The genome sequence of Rhodococcus jostii RHA1 was utilized to determine the propane-induced monooxygenase responsible for NDMA degradation. The degradation of NDMA was characterized in R. jostii RHA1 grown on propane and on non-inducing substrates (LB medium, soy broth, and pyruvate). Propane enhanced the removal rate of NDMA by nearly two orders of magnitude compared to constitutive degradation during growth on non-inducing substrate. Transcriptomic microarray and qRT-PCR analyses demonstrated that propane elicits the up-regulation of a propane monooxygenase gene cluster. Genetic knockouts of the prmA gene encoding the large hydroxylase component of the propane monooxygenase were unable to grow on propane and degrade NDMA. These results indicate that the propane monooxygenase is responsible for NDMA degradation by R. jostii and explain the enhanced co-metabolic degradation of NDMA in the presence of propane.
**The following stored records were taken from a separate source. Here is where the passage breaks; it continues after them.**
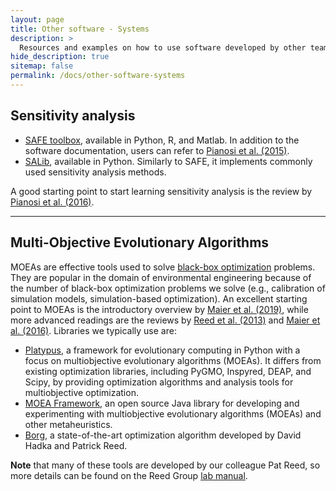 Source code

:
 ```yaml
---
layout: page
title: Other software - Systems
description: >
  Resources and examples on how to use software developed by other teams (systems).
hide_description: true
sitemap: false
permalink: /docs/other-software-systems
---
```


## Sensitivity analysis

* [SAFE toolbox](https://safetoolbox.github.io), available in Python, R, and Matlab. In addition to the software documentation, users can refer to [Pianosi et al. (2015)](https://www.sciencedirect.com/science/article/pii/S1364815215001188?via%3Dihub).
* [SALib](https://github.com/SALib/SALib), available in Python. Similarly to SAFE, it implements commonly used sensitivity analysis methods.

A good starting point to start learning sensitivity analysis is the review by [Pianosi et al. (2016)](https://www.sciencedirect.com/science/article/pii/S1364815216300287).

---

## Multi-Objective Evolutionary Algorithms 

MOEAs are effective tools used to solve [black-box optimization](https://en.wikipedia.org/wiki/Derivative-free_optimization) problems. They are popular in the domain of environmental engineering because of the number of black-box optimization problems we solve (e.g., calibration of simulation models, simulation-based optimization). An excellent starting point to MOEAs is the introductory overview by [Maier et al. (2019)](https://www.sciencedirect.com/science/article/abs/pii/S1364815218305905), while more advanced readings are the reviews by [Reed et al. (2013)](https://www.sciencedirect.com/science/article/abs/pii/S0309170812000073) and [Maier et al. (2016)](https://www.sciencedirect.com/science/article/abs/pii/S1364815214002679). Libraries we typically use are:

* [Platypus](https://platypus.readthedocs.io/en/latest/), a framework for evolutionary computing in Python with a focus on multiobjective evolutionary algorithms (MOEAs). It differs from existing optimization libraries, including PyGMO, Inspyred, DEAP, and Scipy, by providing optimization algorithms and analysis tools for multiobjective optimization.
* [MOEA Framework](https://moeaframework.org), an open source Java library for developing and experimenting with multiobjective evolutionary algorithms (MOEAs) and other metaheuristics.
* [Borg](http://borgmoea.org), a state-of-the-art optimization algorithm developed by David Hadka and Patrick Reed.

**Note** that many of these tools are developed by our colleague Pat Reed, so more details can be found on the Reed Group [lab manual](https://reedgroup.github.io/intro.html). 
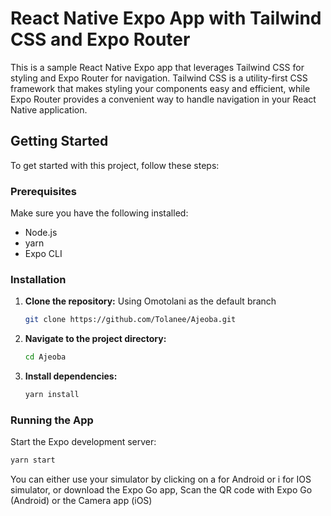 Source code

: # React Native Expo App with Tailwind CSS and Expo Router

This is a sample React Native Expo app that leverages Tailwind CSS for styling and Expo Router for navigation. Tailwind CSS is a utility-first CSS framework that makes styling your components easy and efficient, while Expo Router provides a convenient way to handle navigation in your React Native application.

## Getting Started

To get started with this project, follow these steps:

### Prerequisites

Make sure you have the following installed:

- Node.js
- yarn
- Expo CLI

### Installation

1. **Clone the repository:** Using Omotolani as the default branch

    ```bash
    git clone https://github.com/Tolanee/Ajeoba.git
    ```

2. **Navigate to the project directory:**

    ```bash
    cd Ajeoba
    ```

3. **Install dependencies:**

    ```bash
    yarn install
    ```

### Running the App

Start the Expo development server:

```bash
yarn start
```

You can either use your simulator by clicking on a for Android or i for IOS simulator, or download the Expo Go app, Scan the QR code with Expo Go (Android) or the Camera app (iOS)
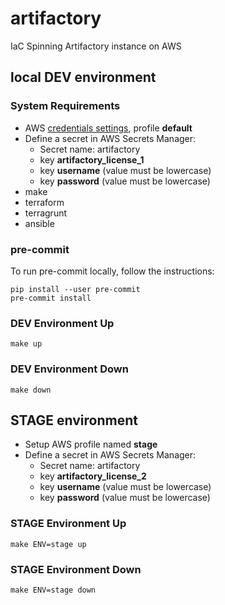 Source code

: # artifactory

IaC Spinning Artifactory instance on AWS

## local DEV environment

### System Requirements

* AWS [credentials settings][1], profile __default__
* Define a secret in AWS Secrets Manager:
  * Secret name: artifactory
  * key __artifactory_license_1__
  * key __username__ (value must be lowercase)
  * key __password__ (value must be lowercase)
* make
* terraform
* terragrunt
* ansible

### pre-commit

To run pre-commit locally, follow the instructions:

```shell
pip install --user pre-commit
pre-commit install
```

### DEV Environment Up

```shell
make up
```

### DEV Environment Down

```shell
make down
```

## STAGE environment

* Setup AWS profile named __stage__
* Define a secret in AWS Secrets Manager:
  * Secret name: artifactory
  * key __artifactory_license_2__
  * key __username__ (value must be lowercase)
  * key __password__ (value must be lowercase)

### STAGE Environment Up

```shell
make ENV=stage up
```

### STAGE Environment Down

```shell
make ENV=stage down
```

[1]: https://docs.aws.amazon.com/cli/latest/userguide/cli-configure-files.html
With the newly gained knowledge of the role of propane monooxygenase in NDMA degradation, oligonucleotide degenerate primers targeting prmA were designed and were identify and quantify the presence of propane monooxygenase genes in Rhodoccocus sp. RR1 and M. vaccae JOB5. A homolog to prmA was found in Rhodoccocus sp. RR1 but not in M. vaccae JOB5. The prmA gene in Rhodococcus sp. RR1 was up-regulated during growth on propane relative to pyruvate. Characterization of the kinetics of propane-enhanced NDMA degradation showed that Rhodococcus sp. RR1 and M. vaccae possess similar maximum transformation rates (44 ± 5 and 28 ± 3 mg NDMA(mg protein)^-1h^-1, respectively). However, a comparison of half saturation constants (K_s,n) and NDMA degradation in the presence of propane revealed pronounced differences between the strains. The K_s,n for Rhodococcus sp. RR1 was 36 ± 10 mg NDMA L^-1 while the propane concentration needed to inhibit NDMA rates by 50% (K_inh) occurred at 7,700 mg propane L^-1 (R² = 0.9669). In contrast, M. vaccae had a markedly lower affinity for NDMA verses propane with a calculated K_s,n of 2,200 ± 1,000 mg NDMA L^-1 and K_inh of 120 mg propane L^-1 (R² = 0.9895). Differences between the propane monooxygenases in Rhodococcus sp. RR1 and the unidentified enzyme(s) in M. vaccae may explain the disparities in NDMA degradation and inhibition kinetics between these strains.